→ **Exercise instructions**:
Copy out each line of the listing below that contains the word "메소드와".

→ **The data**:
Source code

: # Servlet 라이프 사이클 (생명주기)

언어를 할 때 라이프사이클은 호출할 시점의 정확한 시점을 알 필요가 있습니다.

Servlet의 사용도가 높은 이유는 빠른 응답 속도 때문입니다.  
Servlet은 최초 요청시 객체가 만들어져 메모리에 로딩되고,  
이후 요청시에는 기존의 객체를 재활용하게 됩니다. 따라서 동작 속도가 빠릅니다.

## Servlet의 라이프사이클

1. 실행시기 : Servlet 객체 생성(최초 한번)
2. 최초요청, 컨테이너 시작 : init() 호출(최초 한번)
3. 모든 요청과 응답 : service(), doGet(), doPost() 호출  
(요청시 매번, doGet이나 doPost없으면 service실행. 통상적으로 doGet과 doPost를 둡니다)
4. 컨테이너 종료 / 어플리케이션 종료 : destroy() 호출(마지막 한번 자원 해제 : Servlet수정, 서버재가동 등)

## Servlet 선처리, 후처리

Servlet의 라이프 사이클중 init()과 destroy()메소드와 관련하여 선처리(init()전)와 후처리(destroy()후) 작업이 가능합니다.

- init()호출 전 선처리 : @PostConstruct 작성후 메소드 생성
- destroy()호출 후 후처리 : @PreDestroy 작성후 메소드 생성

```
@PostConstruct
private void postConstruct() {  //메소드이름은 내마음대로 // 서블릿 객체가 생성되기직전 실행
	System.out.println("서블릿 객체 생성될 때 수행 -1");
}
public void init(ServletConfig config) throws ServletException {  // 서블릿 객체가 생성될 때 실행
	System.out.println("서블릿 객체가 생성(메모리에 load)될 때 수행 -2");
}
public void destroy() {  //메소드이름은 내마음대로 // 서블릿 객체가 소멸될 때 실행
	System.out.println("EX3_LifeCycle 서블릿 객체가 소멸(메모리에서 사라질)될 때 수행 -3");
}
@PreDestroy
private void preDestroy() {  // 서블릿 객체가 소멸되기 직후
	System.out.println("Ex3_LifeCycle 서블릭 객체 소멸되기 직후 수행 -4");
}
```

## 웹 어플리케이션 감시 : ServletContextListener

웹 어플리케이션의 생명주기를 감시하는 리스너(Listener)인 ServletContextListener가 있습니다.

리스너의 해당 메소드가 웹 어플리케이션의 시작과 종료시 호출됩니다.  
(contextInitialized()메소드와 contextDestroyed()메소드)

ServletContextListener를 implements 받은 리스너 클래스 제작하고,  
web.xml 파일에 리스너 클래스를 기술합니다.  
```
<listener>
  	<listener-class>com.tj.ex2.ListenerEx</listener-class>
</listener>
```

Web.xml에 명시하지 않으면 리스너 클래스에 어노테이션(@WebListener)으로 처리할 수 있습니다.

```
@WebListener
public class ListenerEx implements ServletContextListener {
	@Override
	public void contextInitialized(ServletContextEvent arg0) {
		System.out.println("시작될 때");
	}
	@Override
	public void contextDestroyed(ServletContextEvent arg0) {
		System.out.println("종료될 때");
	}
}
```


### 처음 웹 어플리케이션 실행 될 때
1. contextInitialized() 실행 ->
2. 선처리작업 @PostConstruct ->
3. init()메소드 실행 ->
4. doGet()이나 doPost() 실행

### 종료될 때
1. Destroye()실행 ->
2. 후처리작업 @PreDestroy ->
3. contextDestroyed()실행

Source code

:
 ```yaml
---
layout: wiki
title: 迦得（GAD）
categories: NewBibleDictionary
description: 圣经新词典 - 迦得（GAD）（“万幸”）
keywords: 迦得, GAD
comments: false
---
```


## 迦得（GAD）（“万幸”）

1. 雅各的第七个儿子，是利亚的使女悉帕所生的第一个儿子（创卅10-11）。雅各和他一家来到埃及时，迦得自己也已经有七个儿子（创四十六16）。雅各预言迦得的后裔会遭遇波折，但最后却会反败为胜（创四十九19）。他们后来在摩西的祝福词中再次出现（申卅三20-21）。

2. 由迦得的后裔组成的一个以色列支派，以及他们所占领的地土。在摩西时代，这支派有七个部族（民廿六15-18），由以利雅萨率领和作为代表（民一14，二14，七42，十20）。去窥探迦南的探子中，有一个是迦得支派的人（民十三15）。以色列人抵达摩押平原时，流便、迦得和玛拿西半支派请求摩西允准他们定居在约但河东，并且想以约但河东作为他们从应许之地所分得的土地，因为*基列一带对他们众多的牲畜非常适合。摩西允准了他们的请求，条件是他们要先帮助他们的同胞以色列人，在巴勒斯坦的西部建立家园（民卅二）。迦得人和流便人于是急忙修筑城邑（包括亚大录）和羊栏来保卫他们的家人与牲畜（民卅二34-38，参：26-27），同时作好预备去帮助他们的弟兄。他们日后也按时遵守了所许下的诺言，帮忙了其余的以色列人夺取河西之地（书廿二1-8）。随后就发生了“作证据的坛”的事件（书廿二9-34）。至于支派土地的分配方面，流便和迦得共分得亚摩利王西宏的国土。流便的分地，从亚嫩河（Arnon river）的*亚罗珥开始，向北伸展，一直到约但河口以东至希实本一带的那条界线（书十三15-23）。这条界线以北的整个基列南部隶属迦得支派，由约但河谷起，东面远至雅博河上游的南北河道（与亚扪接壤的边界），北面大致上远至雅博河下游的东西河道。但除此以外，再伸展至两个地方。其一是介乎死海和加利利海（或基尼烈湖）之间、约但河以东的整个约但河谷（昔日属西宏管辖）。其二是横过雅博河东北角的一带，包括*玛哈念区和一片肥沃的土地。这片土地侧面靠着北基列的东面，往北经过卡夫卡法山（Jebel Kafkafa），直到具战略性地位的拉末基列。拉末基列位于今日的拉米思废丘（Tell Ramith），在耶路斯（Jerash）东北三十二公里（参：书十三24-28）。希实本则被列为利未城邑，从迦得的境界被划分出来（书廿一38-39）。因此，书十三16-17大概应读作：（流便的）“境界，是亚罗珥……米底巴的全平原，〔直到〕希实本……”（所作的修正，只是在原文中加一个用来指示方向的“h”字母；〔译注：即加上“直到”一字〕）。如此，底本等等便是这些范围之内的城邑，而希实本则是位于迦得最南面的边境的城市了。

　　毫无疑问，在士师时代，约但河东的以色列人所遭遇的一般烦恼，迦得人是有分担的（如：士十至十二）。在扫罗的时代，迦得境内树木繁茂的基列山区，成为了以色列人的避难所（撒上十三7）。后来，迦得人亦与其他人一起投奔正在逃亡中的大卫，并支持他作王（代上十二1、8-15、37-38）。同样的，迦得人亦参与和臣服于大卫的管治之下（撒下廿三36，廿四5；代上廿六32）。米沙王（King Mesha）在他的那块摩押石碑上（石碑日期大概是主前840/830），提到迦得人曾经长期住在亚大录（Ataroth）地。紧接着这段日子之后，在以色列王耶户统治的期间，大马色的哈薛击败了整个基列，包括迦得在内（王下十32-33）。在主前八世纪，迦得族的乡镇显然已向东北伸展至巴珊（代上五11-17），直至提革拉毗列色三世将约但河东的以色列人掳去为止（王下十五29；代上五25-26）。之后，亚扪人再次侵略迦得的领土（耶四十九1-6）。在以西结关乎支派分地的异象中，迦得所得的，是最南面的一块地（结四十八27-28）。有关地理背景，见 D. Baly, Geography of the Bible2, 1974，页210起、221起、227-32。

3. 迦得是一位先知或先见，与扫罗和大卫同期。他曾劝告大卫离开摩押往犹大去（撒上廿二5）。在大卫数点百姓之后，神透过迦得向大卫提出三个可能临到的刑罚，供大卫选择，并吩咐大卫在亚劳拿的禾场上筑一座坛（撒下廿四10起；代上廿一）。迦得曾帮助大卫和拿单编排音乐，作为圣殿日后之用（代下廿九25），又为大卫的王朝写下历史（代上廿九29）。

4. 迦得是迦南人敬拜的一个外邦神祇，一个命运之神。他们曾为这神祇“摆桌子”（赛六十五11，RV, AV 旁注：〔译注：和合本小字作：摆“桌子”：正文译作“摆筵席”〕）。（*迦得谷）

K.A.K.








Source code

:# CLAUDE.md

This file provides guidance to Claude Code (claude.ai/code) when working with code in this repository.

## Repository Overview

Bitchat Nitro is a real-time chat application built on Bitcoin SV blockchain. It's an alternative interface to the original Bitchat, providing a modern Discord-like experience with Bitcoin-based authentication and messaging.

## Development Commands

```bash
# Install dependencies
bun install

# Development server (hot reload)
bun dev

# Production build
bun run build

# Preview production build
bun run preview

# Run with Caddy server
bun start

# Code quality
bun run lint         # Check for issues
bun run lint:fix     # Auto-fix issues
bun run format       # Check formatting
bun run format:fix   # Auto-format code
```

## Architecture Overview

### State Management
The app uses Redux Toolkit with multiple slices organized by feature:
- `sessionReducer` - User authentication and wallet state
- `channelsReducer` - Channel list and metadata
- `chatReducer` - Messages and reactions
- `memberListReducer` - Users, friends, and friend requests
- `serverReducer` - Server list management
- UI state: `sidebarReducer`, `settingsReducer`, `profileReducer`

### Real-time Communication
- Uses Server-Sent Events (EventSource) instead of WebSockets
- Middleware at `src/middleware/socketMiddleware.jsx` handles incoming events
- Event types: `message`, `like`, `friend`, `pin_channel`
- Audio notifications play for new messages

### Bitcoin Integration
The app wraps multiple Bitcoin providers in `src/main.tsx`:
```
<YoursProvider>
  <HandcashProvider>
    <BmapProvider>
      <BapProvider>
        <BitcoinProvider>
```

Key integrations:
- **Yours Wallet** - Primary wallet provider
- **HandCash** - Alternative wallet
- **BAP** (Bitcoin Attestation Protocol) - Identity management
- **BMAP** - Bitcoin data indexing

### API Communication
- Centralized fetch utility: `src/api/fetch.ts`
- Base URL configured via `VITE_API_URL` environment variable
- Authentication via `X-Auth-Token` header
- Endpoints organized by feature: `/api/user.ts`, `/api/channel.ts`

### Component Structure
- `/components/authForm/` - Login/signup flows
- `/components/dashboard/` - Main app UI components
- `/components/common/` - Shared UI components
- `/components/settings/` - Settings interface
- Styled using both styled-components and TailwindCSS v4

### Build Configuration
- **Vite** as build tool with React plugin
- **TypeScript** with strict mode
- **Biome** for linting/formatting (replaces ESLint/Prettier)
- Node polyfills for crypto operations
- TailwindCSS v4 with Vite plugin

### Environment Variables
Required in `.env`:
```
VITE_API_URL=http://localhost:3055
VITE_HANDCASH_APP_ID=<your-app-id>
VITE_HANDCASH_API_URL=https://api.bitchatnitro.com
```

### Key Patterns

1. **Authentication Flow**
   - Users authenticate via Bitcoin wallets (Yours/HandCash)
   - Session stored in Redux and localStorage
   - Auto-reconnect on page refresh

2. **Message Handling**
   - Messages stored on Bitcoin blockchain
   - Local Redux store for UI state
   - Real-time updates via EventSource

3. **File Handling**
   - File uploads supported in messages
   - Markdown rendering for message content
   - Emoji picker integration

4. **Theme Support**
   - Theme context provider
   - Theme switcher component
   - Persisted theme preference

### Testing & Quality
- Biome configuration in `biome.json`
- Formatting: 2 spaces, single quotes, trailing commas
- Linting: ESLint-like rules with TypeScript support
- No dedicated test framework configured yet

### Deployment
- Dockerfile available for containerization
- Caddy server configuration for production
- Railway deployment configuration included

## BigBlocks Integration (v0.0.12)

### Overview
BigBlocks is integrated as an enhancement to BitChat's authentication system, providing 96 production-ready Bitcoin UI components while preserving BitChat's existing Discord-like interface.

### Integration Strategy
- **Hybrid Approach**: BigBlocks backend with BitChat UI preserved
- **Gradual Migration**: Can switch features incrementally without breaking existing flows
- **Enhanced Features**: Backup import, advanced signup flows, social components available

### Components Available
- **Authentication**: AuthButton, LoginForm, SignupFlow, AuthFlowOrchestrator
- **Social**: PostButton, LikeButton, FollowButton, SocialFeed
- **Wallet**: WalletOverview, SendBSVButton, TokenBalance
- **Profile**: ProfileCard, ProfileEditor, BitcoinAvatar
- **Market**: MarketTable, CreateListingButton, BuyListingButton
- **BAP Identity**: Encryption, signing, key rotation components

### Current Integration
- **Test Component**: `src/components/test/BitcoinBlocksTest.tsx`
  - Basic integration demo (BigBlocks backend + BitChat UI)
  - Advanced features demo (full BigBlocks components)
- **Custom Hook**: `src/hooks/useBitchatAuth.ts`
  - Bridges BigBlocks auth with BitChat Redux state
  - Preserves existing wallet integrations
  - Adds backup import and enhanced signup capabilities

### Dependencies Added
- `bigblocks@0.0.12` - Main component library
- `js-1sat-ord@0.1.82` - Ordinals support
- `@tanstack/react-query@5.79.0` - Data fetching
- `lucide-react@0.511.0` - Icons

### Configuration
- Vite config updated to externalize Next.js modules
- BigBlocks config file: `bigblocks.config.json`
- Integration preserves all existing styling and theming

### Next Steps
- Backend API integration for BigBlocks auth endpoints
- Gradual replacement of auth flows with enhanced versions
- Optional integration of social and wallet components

→ **Answer to this exercise**:
Servlet의 라이프 사이클중 init()과 destroy()메소드와 관련하여 선처리(init()전)와 후처리(destroy()후) 작업이 가능합니다.
(contextInitialized()메소드와 contextDestroyed()메소드)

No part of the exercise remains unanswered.